> **TASK OBJECTIVE**
Pictures appear among the records. Write out all else exactly as it stands.
__________
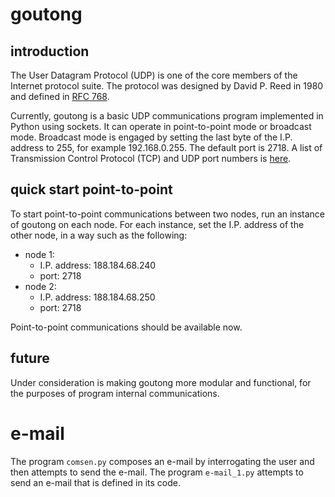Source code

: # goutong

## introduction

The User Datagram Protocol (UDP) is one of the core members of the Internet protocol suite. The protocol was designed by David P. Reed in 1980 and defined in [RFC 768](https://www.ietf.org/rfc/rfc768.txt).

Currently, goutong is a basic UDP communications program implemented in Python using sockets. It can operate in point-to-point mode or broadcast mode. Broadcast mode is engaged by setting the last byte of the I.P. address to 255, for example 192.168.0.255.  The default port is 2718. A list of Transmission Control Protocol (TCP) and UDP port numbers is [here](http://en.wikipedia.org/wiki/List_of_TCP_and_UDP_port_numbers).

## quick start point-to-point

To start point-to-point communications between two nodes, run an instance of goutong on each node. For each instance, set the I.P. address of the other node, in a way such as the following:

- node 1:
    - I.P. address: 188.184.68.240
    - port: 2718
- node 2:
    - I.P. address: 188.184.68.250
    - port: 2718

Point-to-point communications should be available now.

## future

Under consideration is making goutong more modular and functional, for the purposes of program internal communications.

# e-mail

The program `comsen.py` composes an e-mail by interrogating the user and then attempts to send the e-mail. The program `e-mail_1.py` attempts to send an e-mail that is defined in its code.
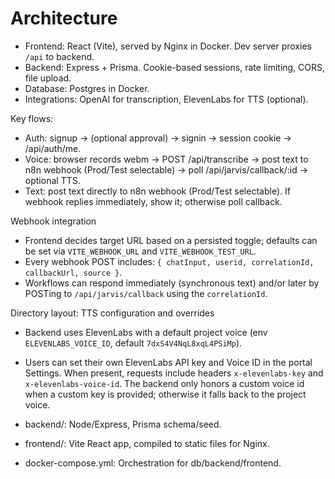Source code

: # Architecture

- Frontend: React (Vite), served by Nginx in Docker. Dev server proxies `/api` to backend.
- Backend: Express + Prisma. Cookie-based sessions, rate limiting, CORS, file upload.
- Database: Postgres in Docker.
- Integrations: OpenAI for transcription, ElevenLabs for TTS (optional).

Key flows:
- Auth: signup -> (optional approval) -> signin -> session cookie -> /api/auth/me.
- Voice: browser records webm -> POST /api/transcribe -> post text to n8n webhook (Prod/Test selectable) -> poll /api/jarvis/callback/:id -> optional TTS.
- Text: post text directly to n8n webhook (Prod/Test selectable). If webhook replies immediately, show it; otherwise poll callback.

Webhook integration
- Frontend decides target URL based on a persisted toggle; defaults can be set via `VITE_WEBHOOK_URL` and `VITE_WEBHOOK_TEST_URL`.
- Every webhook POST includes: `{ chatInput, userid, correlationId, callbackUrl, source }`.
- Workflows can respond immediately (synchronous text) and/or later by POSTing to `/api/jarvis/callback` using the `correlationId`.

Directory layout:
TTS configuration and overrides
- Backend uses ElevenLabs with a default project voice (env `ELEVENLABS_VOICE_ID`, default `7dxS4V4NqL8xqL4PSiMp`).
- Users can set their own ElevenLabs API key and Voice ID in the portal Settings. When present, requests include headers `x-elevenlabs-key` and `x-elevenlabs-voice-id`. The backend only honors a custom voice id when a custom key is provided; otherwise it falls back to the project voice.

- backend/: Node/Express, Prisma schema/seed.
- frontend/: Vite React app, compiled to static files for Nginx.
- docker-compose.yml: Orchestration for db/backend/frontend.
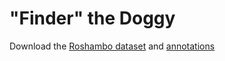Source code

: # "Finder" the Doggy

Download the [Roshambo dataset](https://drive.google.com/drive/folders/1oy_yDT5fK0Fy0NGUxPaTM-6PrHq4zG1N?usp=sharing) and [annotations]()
__________
> **ANSWER TO THE EXERCISE**
Source code

: # goutong

## introduction

The User Datagram Protocol (UDP) is one of the core members of the Internet protocol suite. The protocol was designed by David P. Reed in 1980 and defined in [RFC 768](https://www.ietf.org/rfc/rfc768.txt).

Currently, goutong is a basic UDP communications program implemented in Python using sockets. It can operate in point-to-point mode or broadcast mode. Broadcast mode is engaged by setting the last byte of the I.P. address to 255, for example 192.168.0.255.  The default port is 2718. A list of Transmission Control Protocol (TCP) and UDP port numbers is [here](http://en.wikipedia.org/wiki/List_of_TCP_and_UDP_port_numbers).

## quick start point-to-point

To start point-to-point communications between two nodes, run an instance of goutong on each node. For each instance, set the I.P. address of the other node, in a way such as the following:

- node 1:
    - I.P. address: 188.184.68.240
    - port: 2718
- node 2:
    - I.P. address: 188.184.68.250
    - port: 2718

Point-to-point communications should be available now.

## future

Under consideration is making goutong more modular and functional, for the purposes of program internal communications.

# e-mail

The program `comsen.py` composes an e-mail by interrogating the user and then attempts to send the e-mail. The program `e-mail_1.py` attempts to send an e-mail that is defined in its code.
Source code

: # Architecture

- Frontend: React (Vite), served by Nginx in Docker. Dev server proxies `/api` to backend.
- Backend: Express + Prisma. Cookie-based sessions, rate limiting, CORS, file upload.
- Database: Postgres in Docker.
- Integrations: OpenAI for transcription, ElevenLabs for TTS (optional).

Key flows:
- Auth: signup -> (optional approval) -> signin -> session cookie -> /api/auth/me.
- Voice: browser records webm -> POST /api/transcribe -> post text to n8n webhook (Prod/Test selectable) -> poll /api/jarvis/callback/:id -> optional TTS.
- Text: post text directly to n8n webhook (Prod/Test selectable). If webhook replies immediately, show it; otherwise poll callback.

Webhook integration
- Frontend decides target URL based on a persisted toggle; defaults can be set via `VITE_WEBHOOK_URL` and `VITE_WEBHOOK_TEST_URL`.
- Every webhook POST includes: `{ chatInput, userid, correlationId, callbackUrl, source }`.
- Workflows can respond immediately (synchronous text) and/or later by POSTing to `/api/jarvis/callback` using the `correlationId`.

Directory layout:
TTS configuration and overrides
- Backend uses ElevenLabs with a default project voice (env `ELEVENLABS_VOICE_ID`, default `7dxS4V4NqL8xqL4PSiMp`).
- Users can set their own ElevenLabs API key and Voice ID in the portal Settings. When present, requests include headers `x-elevenlabs-key` and `x-elevenlabs-voice-id`. The backend only honors a custom voice id when a custom key is provided; otherwise it falls back to the project voice.

- backend/: Node/Express, Prisma schema/seed.
- frontend/: Vite React app, compiled to static files for Nginx.
- docker-compose.yml: Orchestration for db/backend/frontend.
Source code

: # "Finder" the Doggy

Download the [Roshambo dataset](https://drive.google.com/drive/folders/1oy_yDT5fK0Fy0NGUxPaTM-6PrHq4zG1N?usp=sharing) and [annotations]()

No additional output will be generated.